Records for the exercise:
◇ ◇ ◇ ◇ ◇

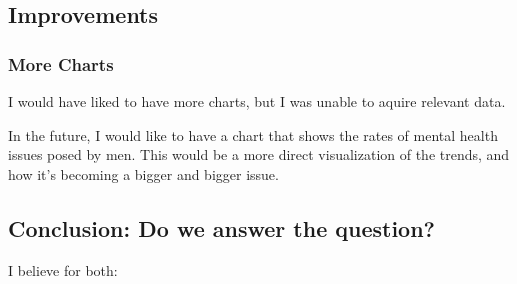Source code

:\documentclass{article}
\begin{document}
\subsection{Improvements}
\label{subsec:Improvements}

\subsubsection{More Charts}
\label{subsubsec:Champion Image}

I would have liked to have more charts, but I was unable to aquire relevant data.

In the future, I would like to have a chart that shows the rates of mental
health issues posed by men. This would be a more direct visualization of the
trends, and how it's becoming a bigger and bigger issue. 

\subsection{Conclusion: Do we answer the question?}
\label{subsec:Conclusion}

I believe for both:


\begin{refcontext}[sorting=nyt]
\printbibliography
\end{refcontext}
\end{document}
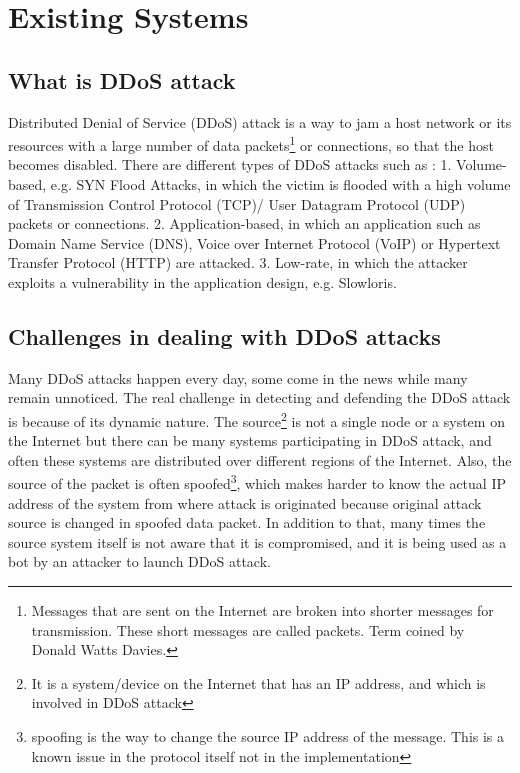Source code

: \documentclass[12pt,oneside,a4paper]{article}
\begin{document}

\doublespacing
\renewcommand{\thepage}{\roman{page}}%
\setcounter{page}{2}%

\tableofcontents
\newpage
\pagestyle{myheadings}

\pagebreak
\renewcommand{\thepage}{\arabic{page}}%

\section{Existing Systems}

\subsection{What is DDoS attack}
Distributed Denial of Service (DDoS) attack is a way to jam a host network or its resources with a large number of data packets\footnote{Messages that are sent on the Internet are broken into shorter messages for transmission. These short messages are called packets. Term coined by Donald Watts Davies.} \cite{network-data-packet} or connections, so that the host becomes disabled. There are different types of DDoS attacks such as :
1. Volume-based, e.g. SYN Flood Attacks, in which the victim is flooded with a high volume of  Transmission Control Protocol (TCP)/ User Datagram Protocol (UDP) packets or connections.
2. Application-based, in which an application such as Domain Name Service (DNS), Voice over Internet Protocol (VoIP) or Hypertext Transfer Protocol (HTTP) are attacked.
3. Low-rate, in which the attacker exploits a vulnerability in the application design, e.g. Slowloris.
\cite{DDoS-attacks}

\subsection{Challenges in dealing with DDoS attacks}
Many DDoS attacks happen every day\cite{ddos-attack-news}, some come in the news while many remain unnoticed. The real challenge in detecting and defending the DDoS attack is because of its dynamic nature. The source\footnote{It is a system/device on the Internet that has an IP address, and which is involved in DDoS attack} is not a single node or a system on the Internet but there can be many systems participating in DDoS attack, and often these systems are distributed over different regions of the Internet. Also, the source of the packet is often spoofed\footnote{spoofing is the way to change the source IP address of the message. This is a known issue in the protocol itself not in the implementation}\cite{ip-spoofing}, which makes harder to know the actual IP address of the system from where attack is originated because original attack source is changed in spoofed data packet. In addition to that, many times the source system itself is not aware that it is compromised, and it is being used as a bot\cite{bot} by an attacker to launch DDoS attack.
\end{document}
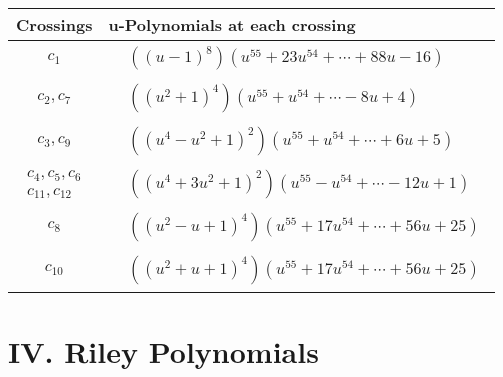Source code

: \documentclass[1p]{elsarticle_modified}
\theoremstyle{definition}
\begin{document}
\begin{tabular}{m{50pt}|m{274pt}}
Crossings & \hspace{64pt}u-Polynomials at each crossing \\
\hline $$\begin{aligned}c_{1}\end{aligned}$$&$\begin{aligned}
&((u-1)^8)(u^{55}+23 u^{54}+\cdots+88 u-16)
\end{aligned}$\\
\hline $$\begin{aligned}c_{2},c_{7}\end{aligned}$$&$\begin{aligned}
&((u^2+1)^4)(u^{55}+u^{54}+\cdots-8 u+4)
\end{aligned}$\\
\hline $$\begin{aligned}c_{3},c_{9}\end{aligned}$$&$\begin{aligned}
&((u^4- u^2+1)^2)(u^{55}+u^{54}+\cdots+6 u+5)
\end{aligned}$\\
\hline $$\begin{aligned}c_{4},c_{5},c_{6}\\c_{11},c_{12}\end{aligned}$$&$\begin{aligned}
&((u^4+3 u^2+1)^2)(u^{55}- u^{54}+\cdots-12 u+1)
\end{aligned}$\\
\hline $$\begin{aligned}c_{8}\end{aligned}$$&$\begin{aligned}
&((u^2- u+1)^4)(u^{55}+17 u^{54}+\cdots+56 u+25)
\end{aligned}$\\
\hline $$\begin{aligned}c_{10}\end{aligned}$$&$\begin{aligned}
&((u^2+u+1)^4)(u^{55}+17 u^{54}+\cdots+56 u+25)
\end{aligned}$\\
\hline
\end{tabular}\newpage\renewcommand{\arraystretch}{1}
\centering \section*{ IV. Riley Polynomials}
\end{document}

◇ ◇ ◇ ◇ ◇

Problem description: Count the lines above that include the word "Polynomials". Reply with that number alone.

Exercise response: 2